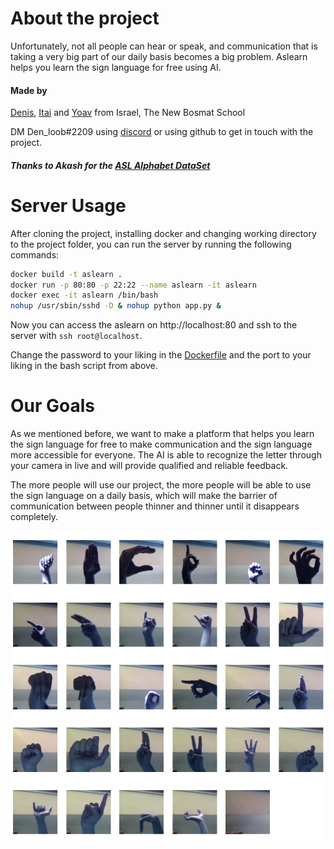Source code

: <!-- Declare hyper links to DataSet, Autors GitHub, and the project GitHub -->

[asl alphabet dataset]: https://www.kaggle.com/datasets/grassknoted/asl-alphabet
[denis]: https://github.com/Denloob
[itai]: https://github.com/ItaiAviad
[yoav]: https://github.com/EazyIf

# About the project

Unfortunately, not all people can hear or speak, and communication that is taking a very big part of our daily basis becomes a big problem.
Aslearn helps you learn the sign language for free using AI.

#### Made by

[Denis], [Itai] and [Yoav] from Israel, The New Bosmat School

DM Den_loob#2209 using [discord](https://discord.com/) or using github to get in touch with the project.

##### Thanks to Akash for the [ASL Alphabet DataSet]

# Server Usage

After cloning the project, installing docker and changing working directory to the project folder, you can run the server by running the following commands:

```bash
docker build -t aslearn .
docker run -p 80:80 -p 22:22 --name aslearn -it aslearn
docker exec -it aslearn /bin/bash
nohup /usr/sbin/sshd -D & nohup python app.py &
```

Now you can access the aslearn on http://localhost:80 and ssh to the server with `ssh root@localhost`.

Change the password to your liking in the [Dockerfile](Dockerfile) and the port to your liking in the bash script from above.

# Our Goals

As we mentioned before, we want to make a platform that helps you learn the sign language for free to make communication and the sign language more accessible for everyone. The AI is able to recognize the letter through your camera in live and will provide qualified and reliable feedback.

The more people will use our project, the more people will be able to use the sign language on a daily basis, which will make the barrier of communication between people thinner and thinner until it disappears completely.

<!-- image images/dataset_probe.png-->

![dataset probe](images/dataset_probe.png)
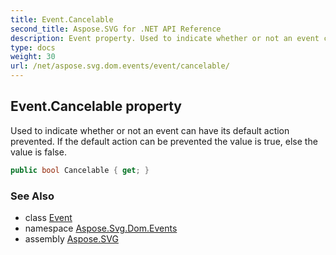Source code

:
 ```yaml
---
title: Event.Cancelable
second_title: Aspose.SVG for .NET API Reference
description: Event property. Used to indicate whether or not an event can have its default action prevented. If the default action can be prevented the value is true else the value is false
type: docs
weight: 30
url: /net/aspose.svg.dom.events/event/cancelable/
---
```

## Event.Cancelable property

Used to indicate whether or not an event can have its default action prevented. If the default action can be prevented the value is true, else the value is false.

```csharp
public bool Cancelable { get; }
```

### See Also

* class [Event](../)
* namespace [Aspose.Svg.Dom.Events](../../event/)
* assembly [Aspose.SVG](../../../)
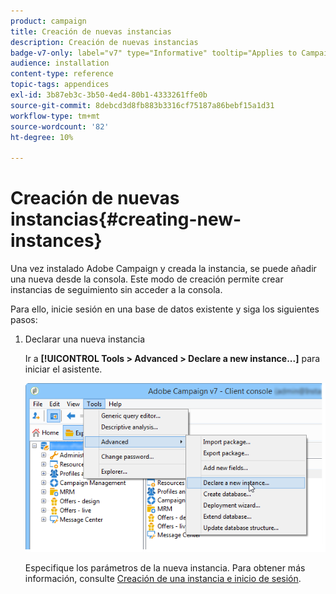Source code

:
 ```yaml
---
product: campaign
title: Creación de nuevas instancias
description: Creación de nuevas instancias
badge-v7-only: label="v7" type="Informative" tooltip="Applies to Campaign Classic v7 only"
audience: installation
content-type: reference
topic-tags: appendices
exl-id: 3b87eb3c-3b50-4ed4-80b1-4333261ffe0b
source-git-commit: 8debcd3d8fb883b3316cf75187a86bebf15a1d31
workflow-type: tm+mt
source-wordcount: '82'
ht-degree: 10%

---
```


# Creación de nuevas instancias{#creating-new-instances}



Una vez instalado Adobe Campaign y creada la instancia, se puede añadir una nueva desde la consola. Este modo de creación permite crear instancias de seguimiento sin acceder a la consola.

Para ello, inicie sesión en una base de datos existente y siga los siguientes pasos:

1. Declarar una nueva instancia

   Ir a **[!UICONTROL Tools > Advanced > Declare a new instance...]** para iniciar el asistente.

   ![](assets/s_ncs_install_declare_instance_menu.png)

   Especifique los parámetros de la nueva instancia. Para obtener más información, consulte [Creación de una instancia e inicio de sesión](../../installation/using/creating-an-instance-and-logging-on.md).
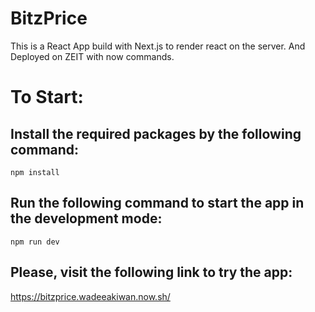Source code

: # BitzPrice

This is a React App build with Next.js to render react on the server. And Deployed on ZEIT with now commands.

# To Start:

## Install the required packages by the following command:

```
npm install
```

## Run the following command to start the app in the development mode:

```
npm run dev
```

## Please, visit the following link to try the app:

https://bitzprice.wadeeakiwan.now.sh/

-------

Work instruction: Only the count belongs in your answer, so please work out how many lines of the data contain "make".

Exercise answer: 2